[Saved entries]

▬▬▬▬▬▬

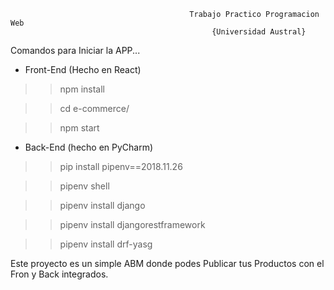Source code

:                                            Trabajo Practico Programacion Web 
                                                 {Universidad Austral}
                                                 
                                                 
Comandos para Iniciar la APP...

- Front-End
(Hecho en React)

>> npm install

>> cd e-commerce/

>> npm start

- Back-End
(hecho en PyCharm)
  
>> pip install pipenv==2018.11.26

>> pipenv shell

>> pipenv install django

>> pipenv install djangorestframework

>> pipenv install drf-yasg

Este proyecto es un simple ABM donde podes Publicar tus Productos con el Fron y Back integrados.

▬▬▬▬▬▬

ABOUT THIS TASK:
Restate every line of the data above word for word, with the images removed.

RESULT:
Source code

:                                            Trabajo Practico Programacion Web 
                                                 {Universidad Austral}
                                                 
                                                 
Comandos para Iniciar la APP...

- Front-End
(Hecho en React)

>> npm install

>> cd e-commerce/

>> npm start

- Back-End
(hecho en PyCharm)
  
>> pip install pipenv==2018.11.26

>> pipenv shell

>> pipenv install django

>> pipenv install djangorestframework

>> pipenv install drf-yasg

Este proyecto es un simple ABM donde podes Publicar tus Productos con el Fron y Back integrados.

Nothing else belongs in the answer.